*Aim of the task*. Among the entries below, please repeat exactly and only the lines from the line containing "1. When you" to the line containing "as a result.", both lines included.

Collected data:

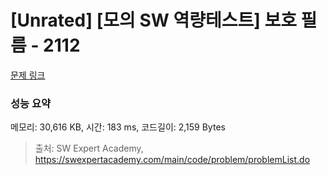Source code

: # [Unrated] [모의 SW 역량테스트] 보호 필름 - 2112 

[문제 링크](https://swexpertacademy.com/main/code/problem/problemDetail.do?contestProbId=AV5V1SYKAaUDFAWu) 

### 성능 요약

메모리: 30,616 KB, 시간: 183 ms, 코드길이: 2,159 Bytes



> 출처: SW Expert Academy, https://swexpertacademy.com/main/code/problem/problemList.do

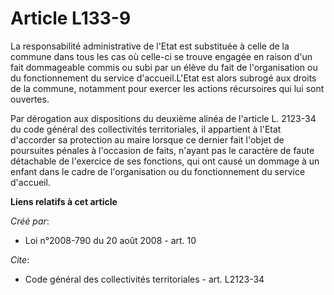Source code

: # Article L133-9

La responsabilité administrative de l'Etat est substituée à celle de la commune dans tous les cas où celle-ci se trouve
engagée en raison d'un fait dommageable commis ou subi par un élève du fait de l'organisation ou du fonctionnement du service
d'accueil.L'Etat est alors subrogé aux droits de la commune, notamment pour exercer les actions récursoires qui lui sont
ouvertes. 

Par dérogation aux dispositions du deuxième alinéa de l'article L. 2123-34 du code général des collectivités territoriales,
il appartient à l'Etat d'accorder sa protection au maire lorsque ce dernier fait l'objet de poursuites pénales à l'occasion
de faits, n'ayant pas le caractère de faute détachable de l'exercice de ses fonctions, qui ont causé un dommage à un enfant
dans le cadre de l'organisation ou du fonctionnement du service d'accueil.

**Liens relatifs à cet article**

_Créé par_:

  - Loi n°2008-790 du 20 août 2008 - art. 10

_Cite_:

  - Code général des collectivités territoriales - art. L2123-34
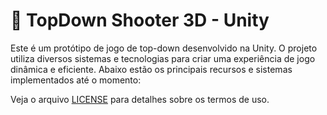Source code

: # 🔫 TopDown Shooter 3D - Unity

Este é um protótipo de jogo de top-down desenvolvido na Unity. O projeto utiliza diversos sistemas e tecnologias para criar uma experiência de jogo dinâmica e eficiente. Abaixo estão os principais recursos e sistemas implementados até o momento:

Veja o arquivo [LICENSE](LICENSE) para detalhes sobre os termos de uso.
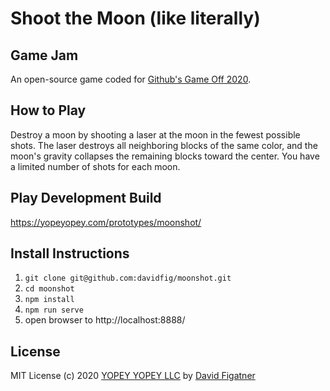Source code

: # Shoot the Moon (like literally)

## Game Jam
An open-source game coded for [Github's Game Off 2020](https://itch.io/jam/game-off-2020).

## How to Play
Destroy a moon by shooting a laser at the moon in the fewest possible shots. The laser destroys all neighboring blocks of the same color, and the moon's gravity collapses the remaining blocks toward the center. You have a limited number of shots for each moon.

## Play Development Build
https://yopeyopey.com/prototypes/moonshot/

## Install Instructions
1. `git clone git@github.com:davidfig/moonshot.git`
2. `cd moonshot`
3. `npm install`
4. `npm run serve`
5. open browser to http://localhost:8888/

## License
MIT License
(c) 2020 [YOPEY YOPEY LLC](https://yopeyopey.com/) by [David Figatner](https://twitter.com/yopey_yopey/)
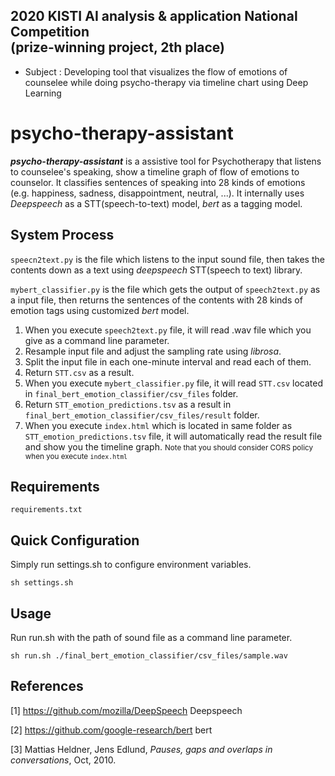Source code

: ## 2020 KISTI AI analysis & application National Competition <br/>(prize-winning project, 2th place)
- Subject : Developing tool that visualizes the flow of emotions of counselee while doing psycho-therapy via timeline chart using Deep Learning

# psycho-therapy-assistant
<strong>_psycho-therapy-assistant_</strong> is a assistive tool for Psychotherapy that listens to counselee's speaking, show a timeline graph of flow of emotions to counselor. It classifies sentences of speaking into 28 kinds of emotions (e.g. happiness, sadness, disappointment, neutral, ...). It internally uses _Deepspeech_ as a STT(speech-to-text) model, _bert_ as a tagging model.

## System Process
`speecn2text.py` is the file which listens to the input sound file, then takes the contents down as a text using _deepspeech_ STT(speech to text) library.

`mybert_classifier.py` is the file which gets the output of `speech2text.py` as a input file, then returns the sentences of the contents with 28 kinds of emotion tags using customized _bert_ model.


1. When you execute `speech2text.py` file, it will read .wav file which you give as a command line parameter.
2. Resample input file and adjust the sampling rate using _librosa_.
3. Split the input file in each one-minute interval and read each of them.
4. Return `STT.csv` as a result.
5. When you execute `mybert_classifier.py` file, it will read `STT.csv` located in `final_bert_emotion_classifier/csv_files` folder.
6. Return `STT_emotion_predictions.tsv` as a result in `final_bert_emotion_classifier/csv_files/result` folder.
7. When you execute `index.html` which is located in same folder as `STT_emotion_predictions.tsv` file, it will automatically read the result file and show you the timeline graph. 
  <small>Note that you should consider CORS policy when you execute `index.html`</small>

## Requirements

  `requirements.txt`

## Quick Configuration
Simply run settings.sh to configure environment variables.

  `sh settings.sh`

## Usage
Run run.sh with the path of sound file as a command line parameter.

  `sh run.sh ./final_bert_emotion_classifier/csv_files/sample.wav`
  
  
## References
[1] https://github.com/mozilla/DeepSpeech Deepspeech

[2] https://github.com/google-research/bert bert 

[3] Mattias Heldner, Jens Edlund, _Pauses, gaps and overlaps in conversations_, Oct, 2010.
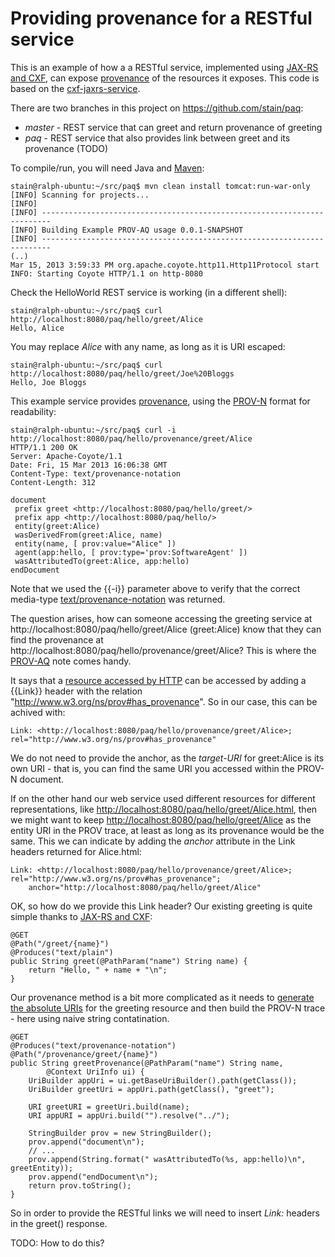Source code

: Providing provenance for a RESTful service
==========================================

This is an example of how a a RESTful service, implemented using [JAX-RS and CXF](http://cxf.apache.org/docs/jax-rs-basics.html), can expose [provenance](http://www.w3.org/TR/prov-overview/) of the resources it exposes. This code is based on the [cxf-jaxrs-service](http://cxf.apache.org/docs/jax-rs-maven-plugins.html#JAX-RSMavenPlugins-Archetypes).

There are two branches in this project on https://github.com/stain/paq:
* *master* - REST service that can greet and return provenance of greeting
* *paq* - REST service that also provides link between greet and its provenance (TODO)


To compile/run, you will need Java and [Maven](http://maven.apache.org/download.cgi):

    stain@ralph-ubuntu:~/src/paq$ mvn clean install tomcat:run-war-only
    [INFO] Scanning for projects...
    [INFO]                                                                         
    [INFO] ------------------------------------------------------------------------
    [INFO] Building Example PROV-AQ usage 0.0.1-SNAPSHOT
    [INFO] ------------------------------------------------------------------------
    (..)
    Mar 15, 2013 3:59:33 PM org.apache.coyote.http11.Http11Protocol start
    INFO: Starting Coyote HTTP/1.1 on http-8080
    
Check the HelloWorld REST service is working (in a different shell):

    stain@ralph-ubuntu:~/src/paq$ curl http://localhost:8080/paq/hello/greet/Alice
    Hello, Alice

You may replace *Alice* with any name, as long as it is URI escaped:

    stain@ralph-ubuntu:~/src/paq$ curl http://localhost:8080/paq/hello/greet/Joe%20Bloggs
    Hello, Joe Bloggs


This example service provides [provenance](http://www.w3.org/TR/prov-overview/), using the [PROV-N](http://www.w3.org/TR/prov-n/) format for readability:

    stain@ralph-ubuntu:~/src/paq$ curl -i http://localhost:8080/paq/hello/provenance/greet/Alice 
    HTTP/1.1 200 OK
    Server: Apache-Coyote/1.1
    Date: Fri, 15 Mar 2013 16:06:38 GMT
    Content-Type: text/provenance-notation
    Content-Length: 312

    document
     prefix greet <http://localhost:8080/paq/hello/greet/>
     prefix app <http://localhost:8080/paq/hello/>
     entity(greet:Alice)
     wasDerivedFrom(greet:Alice, name)
     entity(name, [ prov:value="Alice" ])
     agent(app:hello, [ prov:type='prov:SoftwareAgent' ])
     wasAttributedTo(greet:Alice, app:hello)
    endDocument

Note that we used the {{-i}} parameter above to verify that the correct media-type [text/provenance-notation](http://www.iana.org/assignments/media-types/text/provenance-notation) was returned.

The question arises, how can someone accessing the greeting service at http://localhost:8080/paq/hello/greet/Alice (greet:Alice) know that they can find the provenance at http://localhost:8080/paq/hello/provenance/greet/Alice? This is where the [PROV-AQ](http://www.w3.org/TR/prov-aq/) note comes handy.

It says that a [resource accessed by HTTP](http://www.w3.org/TR/2013/WD-prov-aq-20130312/#resource-accessed-by-http) can 
be accessed by adding a {{Link}} header with the relation "http://www.w3.org/ns/prov#has_provenance". So in our case, this can be achived with:

    Link: <http://localhost:8080/paq/hello/provenance/greet/Alice>; rel="http://www.w3.org/ns/prov#has_provenance"

We do not need to provide the anchor, as the *target-URI* for
greet:Alice is its own URI - that is, you can find the same URI you
accessed within the PROV-N document. 

If on the other hand our web service used different 
resources for different representations, like 
<http://localhost:8080/paq/hello/greet/Alice.html>, then 
we might want to keep <http://localhost:8080/paq/hello/greet/Alice>
as the entity URI in the PROV trace, at least as long as its provenance
would be the same. This we can indicate by adding the *anchor*
attribute in the Link headers returned for Alice.html:

    Link: <http://localhost:8080/paq/hello/provenance/greet/Alice>; rel="http://www.w3.org/ns/prov#has_provenance";
        anchor="http://localhost:8080/paq/hello/greet/Alice"

OK, so how do we provide this Link header? Our existing greeting is
quite simple thanks to [JAX-RS and CXF](http://cxf.apache.org/docs/jax-rs-basics.html):

    @GET
    @Path("/greet/{name}")
    @Produces("text/plain")
    public String greet(@PathParam("name") String name) {
        return "Hello, " + name + "\n";
    }

Our provenance method is a bit more complicated as it needs to [generate 
the absolute URIs](http://cxf.apache.org/docs/jax-rs-basics.html#JAX-RSBasics-URIcalculationusingUriInfoandUriBuilder) for the greeting resource and then build the PROV-N trace - here using naive string contatination.

    @GET
    @Produces("text/provenance-notation")
    @Path("/provenance/greet/{name}")
    public String greetProvenance(@PathParam("name") String name,
    		@Context UriInfo ui) {
    	UriBuilder appUri = ui.getBaseUriBuilder().path(getClass());
		UriBuilder greetUri = appUri.path(getClass(), "greet");
    	
    	URI greetURI = greetUri.build(name);
    	URI appURI = appUri.build("").resolve("../");
    	
    	StringBuilder prov = new StringBuilder();
    	prov.append("document\n");
        // ...
    	prov.append(String.format(" wasAttributedTo(%s, app:hello)\n", greetEntity));
    	prov.append("endDocument\n");
    	return prov.toString();
    }

So in order to provide the RESTful links we will need to insert *Link:*
headers in the greet() response.

TODO: How to do this?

*Solution*.
1. When you execute `speech2text.py` file, it will read .wav file which you give as a command line parameter.
2. Resample input file and adjust the sampling rate using _librosa_.
3. Split the input file in each one-minute interval and read each of them.
4. Return `STT.csv` as a result.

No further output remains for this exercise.